Keep Stress Levels in Check


Stress is a killer when it comes to heart disease. While some amount of stress in your life is normal and healthy, excessive stress for a prolonged period of time is a risk factor for this condition. You can manage stress levels by being committed to a regular exercise routine, taking time for self-care, practicing meditation and breathing exercises, and writing in a daily journal. It may take a bit of experimenting to find the best combination of strategies that work the best for you to keep your stress levels in check.

 

Kick the Bad Habits


If you are a smoker, you probably understand the risks associated with this habit. Heart disease is one of the biggest risks of smoking. The carcinogens in cigarettes have been proven to damage the heart and blood vessels in both direct and indirect ways. Although quitting smoking is no easy feat, there are a number of resources available to smokers who are ready to kick this habit once and for all.
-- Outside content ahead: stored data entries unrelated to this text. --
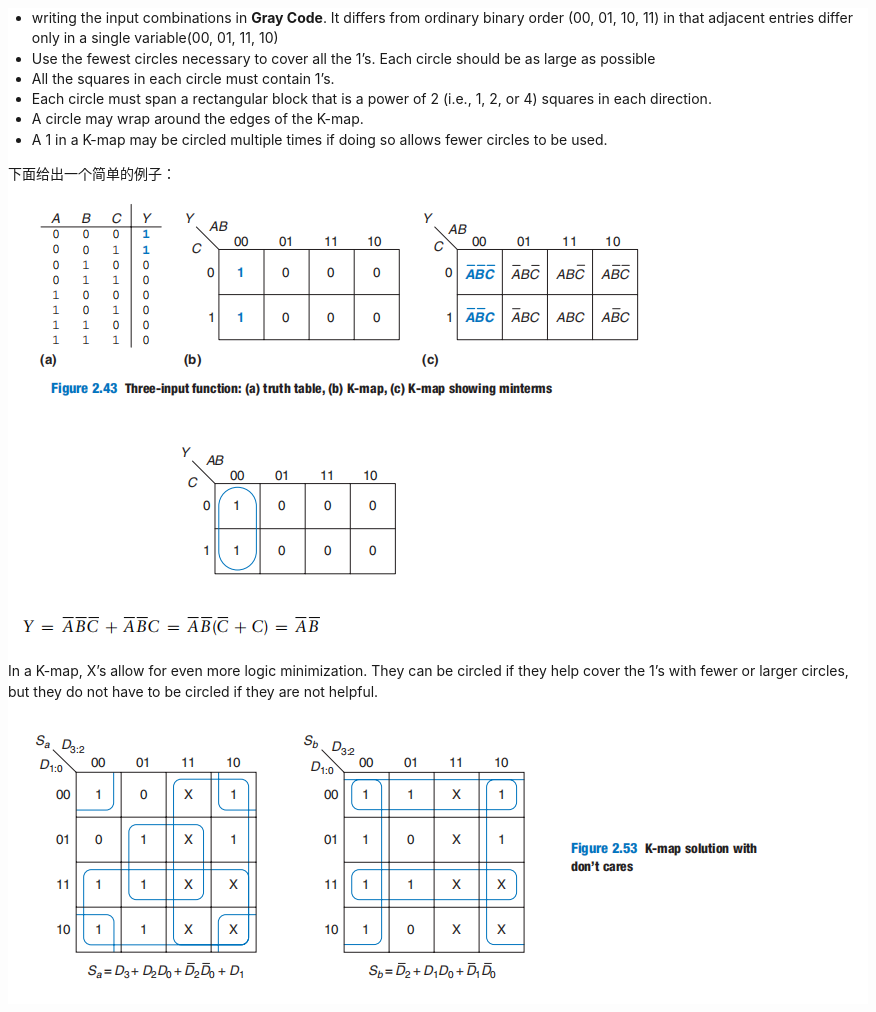 - writing the input combinations in **Gray Code**. It differs from ordinary binary order (00, 01, 10, 11) in that adjacent entries differ only in a single variable(00, 01, 11, 10)
- Use the fewest circles necessary to cover all the 1’s. Each circle should be as large as possible
- All the squares in each circle must contain 1’s.
- Each circle must span a rectangular block that is a power of 2 (i.e., 1, 2, or 4) squares in each direction.
- A circle may wrap around the edges of the K-map.
- A 1 in a K-map may be circled multiple times if doing so allows fewer circles to be used.



下面给出一个简单的例子：

![image-20231011133628111](assets/image-20231011133628111.png)

![image-20231011133641784](assets/image-20231011133641784.png)

![image-20231011133657812](assets/image-20231011133657812.png)

In a K-map, X’s allow for even more logic minimization. They can be circled if they help cover the 1’s with fewer or larger circles, but they do not have to be circled if they are not helpful.

![image-20231011134218879](assets/image-20231011134218879.png)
While not as dangerous as smoking, too much alcohol consumption is also not good for your health. The current dietary guidelines recommend that Americans limit their alcohol consumption to no more than two drinks per day for men and one drink or less for women.

 

Stay on Top of Preventative Health


Lastly, staying on top of your preventive health measures by scheduling regular appointments with your medical care provider is essential. A physician will help you to identify your risk factors and to treat any symptoms in a timely manner. You do not want to wait until the heart disease has progressed too far to treat it.

All of these steps will go a long way in helping you to reduce your individual risk of heart disease, supporting your goals of living a long and healthy life.